The epidemiological characteristics of meniscal ramp lesions in ACL-deficient knees are still incompletely defined. Its incidence has varied widely in the literature, ranging from 9% (27,39) to 42% (40), probably secondary to the fact that there are authors that include in the definition of meniscal ramp lesion the peripheral longitudinal tears of PHMM, while others consider ramp lesions just tears limited in the meniscocapsular junction. The incidence reported in the only three studies involving more than 1000 patients was 15.5% (30), 15.8% (26), and 23.9% (3). Young age, male sex, and increased time from injury were the first risk factors described (3,4,41), to which concomitant lateral meniscus tear (3,40,42), contact sports (40,42,43), increased medial meniscal slope (26,34), and presence of posterior medial tibial plateau bone contusion in MRI (24,34,40,41) were also described. Although in this study we did not statistically analyze possible associations with other radiological findings, the typical individual with a meniscal ramp lesion was a 35-year-old man, as in the literature.
The present study has some limitations. First, the design was retrospective. Perhaps a prospective evaluation would have improved the results, since we believe that some of the false-positive ramp lesions (type 3B) may have been undetected at arthroscopy. Another limitation is that not all MR studies were performed at the same institution: 35% were carried out in other hospitals. However, only those studies of good quality and with appropriate sequences for meniscal assessment were included in the sample. On the other hand, our study's greatest strength is the number of patients studied, as it is the largest of the articles published so far on meniscal ramp lesions in radiology journals. In addition, all the arthroscopies performed, which were taken as a reference in the study, were performed by a single surgeon who always used the same protocol to detect meniscal ramp lesions.

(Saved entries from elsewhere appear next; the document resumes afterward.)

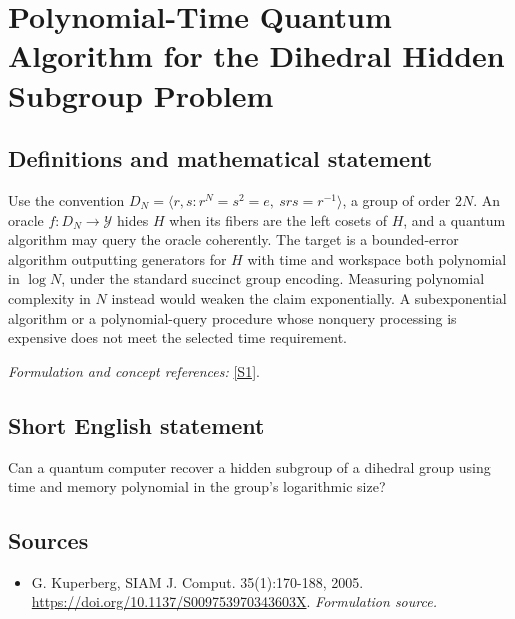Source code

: \documentclass[11pt]{article}
\begin{document}
\section*{\texorpdfstring{Polynomial-Time Quantum Algorithm for the Dihedral Hidden Subgroup Problem}{Polynomial-Time Quantum Algorithm for the Dihedral Hidden Subgroup Problem}}\label{216}
\subsection{Definitions and mathematical statement}
Use the convention
$D_N=\langle r,s:r^N=s^2=e,\ srs=r^{-1}\rangle$, a group of order $2N$. An oracle $f:D_N\to\mathcal Y$ hides $H$ when its fibers are the left cosets of $H$, and a quantum algorithm may query the oracle coherently. The target is a bounded-error algorithm outputting generators for $H$ with time and workspace both polynomial in $\log N$, under the standard succinct group encoding. Measuring polynomial complexity in $N$ instead would weaken the claim exponentially. A subexponential algorithm or a polynomial-query procedure whose nonquery processing is expensive does not meet the selected time requirement.
\par\smallskip\textit{Formulation and concept references:} \href{https://doi.org/10.1137/S009753970343603X}{[S1]}.

\subsection{Short English statement}
Can a quantum computer recover a hidden subgroup of a dihedral group using time and memory polynomial in the group's logarithmic size?
\subsection{Sources}
\begin{itemize}
\item[S1]G. Kuperberg, SIAM J. Comput. 35(1):170-188, 2005.
\url{https://doi.org/10.1137/S009753970343603X}.
\textit{Formulation source.}
\end{itemize}
\end{document}
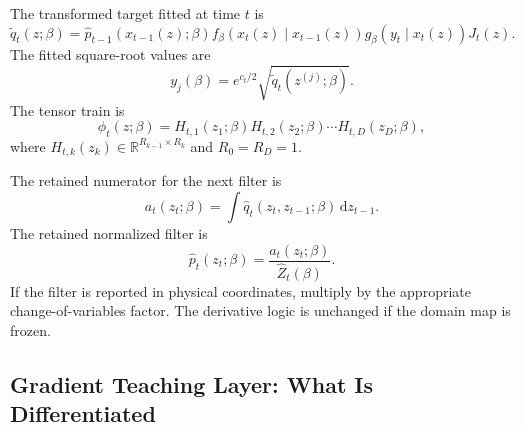 \documentclass[11pt]{article}
\numberwithin{equation}{section}
\newcommand{\R}{\mathbb R}
\newcommand{\dd}{\,\mathrm d}
\begin{document}
The transformed target fitted at time \(t\) is
\begin{equation}
    \widetilde q_t(z;\beta)
    =
    \widehat p_{t-1}(x_{t-1}(z);\beta)
    f_\beta(x_t(z)\mid x_{t-1}(z))
    g_\beta(y_t\mid x_t(z))
    J_t(z).
    \label{eq:p24-p19-46}
\end{equation}
The fitted square-root values are
\begin{equation}
    y_j(\beta)
    =
    e^{c_t/2}\sqrt{\widetilde q_t(z^{(j)};\beta)}.
    \label{eq:p24-p19-47}
\end{equation}
The tensor train is
\begin{equation}
    \phi_t(z;\beta)
    =
    H_{t,1}(z_1;\beta)H_{t,2}(z_2;\beta)\cdots H_{t,D}(z_D;\beta),
    \label{eq:p24-p19-48}
\end{equation}
where \(H_{t,k}(z_k)\in\R^{R_{k-1}\times R_k}\) and \(R_0=R_D=1\).

The retained numerator for the next filter is
\begin{equation}
    a_t(z_t;\beta)
    =
    \int \widehat q_t(z_t,z_{t-1};\beta)\dd z_{t-1}.
    \label{eq:p24-p19-49}
\end{equation}
The retained normalized filter is
\begin{equation}
    \widehat p_t(z_t;\beta)
    =
    \frac{a_t(z_t;\beta)}{\widehat Z_t(\beta)}.
    \label{eq:p24-p19-50}
\end{equation}
If the filter is reported in physical coordinates, multiply by the appropriate
change-of-variables factor.  The derivative logic is unchanged if the domain
map is frozen.

\subsection{Gradient Teaching Layer: What Is Differentiated}
\end{document}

In conclusion, this study demonstrates that MRI can reliably detect meniscal ramp lesions in patients with an ACL tear. This is very good news because to diagnose them preoperatively allows surgeons to plan surgery and treat them during ACL reconstruction, because if they remain unrepaired, the stability of the knee will not be restored, and this could cause meniscal and articular damage and also lead to the failure of the ACL graft.
Footnotes
Declaration of conflicting interests
The authors declared no potential conflicts of interest with respect to the research, authorship, and/or publication of this article.
Funding
The authors received no financial support for the research, authorship, and/or publication of this article.